O diferencial do filme sem dúvida é a visão particular de Eggers e sua assinatura visual como diretor. Eggers é bem conhecido por usar de simbolismos em seus longas, e isso não falta neste. Há muitas referências das lendas e mitologia nórdicas, como as nornes, o Valhalla, Yggdrasil, Odin e as valquírias. Ao mesmo tempo, há um retrato e uma reconstituição crua de como era a realidade dos vikings, sem espaço para romantização. Os vikings são apresentados como realmente eram: assassinos, salteadores, bárbaros e estupradores. Nos últimos anos, em razão de séries como Vikings, houve a equivocada ideia de que os vikings eram um povo legal, quando na verdade a sociedade deles tinha a base errada desde o princípio, pois sustentava-se na dominação e escravidão. Claro que alguém pode me questionar: mas não teve escravidão em nossa sociedade até o século XIX? Sim, mas é aquela coisa: dois errados não fazem um certo. E, no fim das contas, a sociedade judaico-cristã e iluminista é muito melhor para se viver que na dos vikings, nós evoluímos, ou ao menos espero que sim.

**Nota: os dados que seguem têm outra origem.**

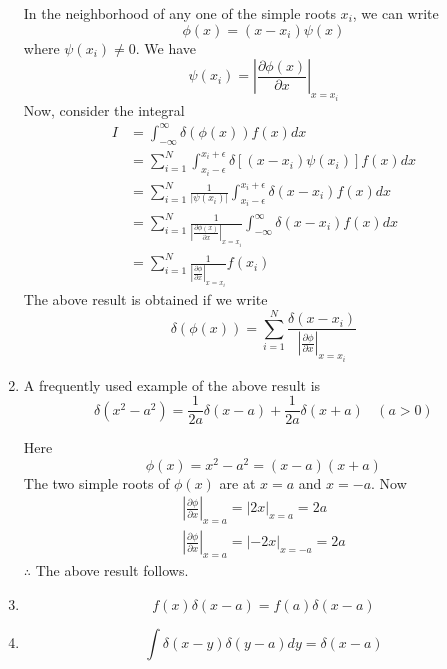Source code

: \begin{enumerate}[label=\textbf{Property \ \arabic*},start=1]
			
			In the neighborhood of any one of the simple roots $x_i$, we can write
			\begin{equation}
				\phi(x) = (x - x_i) \psi(x)
			\end{equation}
			where $\psi(x_i) \neq 0$. We have
			\begin{equation}
				\psi(x_i) = \left|\frac{\partial \phi(x)}{\partial x} \right|_{x=x_i}
			\end{equation}
			Now, consider the integral
			\begin{eqnarray}
				I &= \int_{-\infty}^{\infty} \delta(\phi(x)) f(x) dx  \nonumber \\
				&= \sum_{i=1}^{N} \int_{x_i - \epsilon}^{x_i + \epsilon} \delta[(x-x_i) \psi(x_i)] f(x) dx \nonumber \\
				&= \sum_{i=1}^{N} \frac{1}{|\psi(x_i)|}\int_{x_i - \epsilon}^{x_i + \epsilon} \delta(x-x_i) f(x) dx \nonumber \\
				&= \sum_{i=1}^{N} \frac{1}{ \left|\frac{\partial \phi(x)}{\partial x} \right|_{x=x_i}}\int_{-\infty}^{\infty} \delta(x-x_i) f(x) dx \nonumber \\
				&= \sum_{i=1}^{N} \frac{1}{ \left|\frac{\partial \phi}{\partial x} \right|_{x=x_i}} f(x_i) \nonumber
			\end{eqnarray}
			The above result is obtained if we write
			\begin{equation}
				\delta(\phi(x)) = \sum_{i=1}^{N} \frac{\delta(x - x_i)}{\left|\frac{\partial \phi}{\partial x}\right|_{x=x_i}}
			\end{equation}
			
			
			\item
			A frequently used example of the above result is
			\begin{equation}
				\delta(x^2 - a^2) = \frac{1}{2 a} \delta(x - a) + \frac{1}{2 a} \delta(x + a) \ \ \ \ (a > 0)
			\end{equation}
			
			Here
			\begin{equation}
				\phi(x) = x^2 - a^2 = (x-a)(x+a)
			\end{equation}
				The two simple roots of $\phi(x)$ are at $x=a $ and $x=-a$. Now
				\begin{eqnarray}
					\left|\frac{\partial \phi}{\partial x}\right|_{x=a} = \left|2 x\right|_{x=a} = 2a  \\
					\left|\frac{\partial \phi}{\partial x}\right|_{x=a} = \left|-2 x\right|_{x=-a} = 2a 
				\end{eqnarray}
				$\therefore$ The above result follows.
				
				\item
				\begin{equation}
					f(x) \delta(x-a) = f(a) \delta(x-a)
				\end{equation}

				\item
				\begin{equation}
					\int \delta(x-y) \delta(y-a) dy = \delta(x-a)
				\end{equation}
				
			
		\end{enumerate}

O filme também aborda o lado primal da sociedade viking. Há cenas em que são mostrados os rituais que os guerreiros tinham para se conectar com seu lado selvagem, uma ode à ferocidade intrínseca. Também há a noção de destino e que nossa vida é tecida por um fio, algo de acordo com a mitologia nórdica.
As atuações de modo geral estão ótimas. Skarsgård
leva o filme nas costas; ele realmente se entregou ao papel de Amleth. Sem contar
que está “monstrão” no lado físico, pegou forte no supino. Está mais forte que
na época em que fez o Tarzan. E também tem uma boa química com Anya Taylor-Joy. Vale destacar o papel de
Willem Dafoe como Heimir, o Tolo, Dafoe que é outro velho colega de Eggers,
desde O Farol. A fotografia do filme é digna de nota, belíssima, como
via de regra costumam ser as fotografias dos filmes de Eggers.
O curioso é que O Homem do Norte está sendo o
maior sucesso comercial de Eggers, ao contrário de seus filmes anteriores, que
ficaram restrito ao circuito cult. A Bruxa até foi vendido como
um filme de terror na época, mas O Farol foi um filme que pouca gente
assistiu e entendeu. O Homem do Norte está sendo vendido como um filme
de ação histórico e épico, o que não deixa de ser, mas também é um longa com a
visão particular de Eggers. As pessoas estão assistindo porque sentem falta de
um bom filme testosterona e não aguentam mais a palhaçada do Thor do MCU, que
pede desculpas por ser homem. Nota 9 de 10.